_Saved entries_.
BEGIN
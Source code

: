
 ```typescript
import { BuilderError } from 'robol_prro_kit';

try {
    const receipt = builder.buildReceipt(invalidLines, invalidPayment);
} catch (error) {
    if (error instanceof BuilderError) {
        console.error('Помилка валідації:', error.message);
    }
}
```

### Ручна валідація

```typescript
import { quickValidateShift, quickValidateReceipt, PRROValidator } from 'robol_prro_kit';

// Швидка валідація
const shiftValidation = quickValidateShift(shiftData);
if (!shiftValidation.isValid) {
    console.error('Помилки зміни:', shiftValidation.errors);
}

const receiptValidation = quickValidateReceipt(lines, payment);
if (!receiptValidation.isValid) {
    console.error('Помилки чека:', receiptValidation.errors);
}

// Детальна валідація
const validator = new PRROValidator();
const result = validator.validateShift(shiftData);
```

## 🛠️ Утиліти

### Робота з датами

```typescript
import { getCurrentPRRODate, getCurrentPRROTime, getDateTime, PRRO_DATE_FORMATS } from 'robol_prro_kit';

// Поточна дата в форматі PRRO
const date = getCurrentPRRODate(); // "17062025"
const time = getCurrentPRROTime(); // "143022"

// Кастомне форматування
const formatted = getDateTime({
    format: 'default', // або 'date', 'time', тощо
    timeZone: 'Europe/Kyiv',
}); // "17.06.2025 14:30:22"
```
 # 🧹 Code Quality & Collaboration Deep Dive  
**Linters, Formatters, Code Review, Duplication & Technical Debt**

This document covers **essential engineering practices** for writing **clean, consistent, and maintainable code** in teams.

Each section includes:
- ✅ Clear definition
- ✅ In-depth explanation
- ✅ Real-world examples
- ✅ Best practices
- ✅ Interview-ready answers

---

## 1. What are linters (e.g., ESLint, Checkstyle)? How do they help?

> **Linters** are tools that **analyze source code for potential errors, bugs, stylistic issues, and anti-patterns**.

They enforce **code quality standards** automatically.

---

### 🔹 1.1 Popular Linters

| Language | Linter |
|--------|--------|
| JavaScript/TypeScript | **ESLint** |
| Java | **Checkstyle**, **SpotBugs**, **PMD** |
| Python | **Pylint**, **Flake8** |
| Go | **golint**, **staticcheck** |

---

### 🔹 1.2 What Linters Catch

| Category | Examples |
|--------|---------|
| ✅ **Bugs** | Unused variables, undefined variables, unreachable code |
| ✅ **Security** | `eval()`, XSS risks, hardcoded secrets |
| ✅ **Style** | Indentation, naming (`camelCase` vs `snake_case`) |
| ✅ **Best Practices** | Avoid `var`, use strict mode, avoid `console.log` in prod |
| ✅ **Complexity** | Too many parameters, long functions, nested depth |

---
END
Your response should be the lines of the entries above that include the string "getDateTime".

import { getCurrentPRRODate, getCurrentPRROTime, getDateTime, PRRO_DATE_FORMATS } from 'robol_prro_kit';
const formatted = getDateTime({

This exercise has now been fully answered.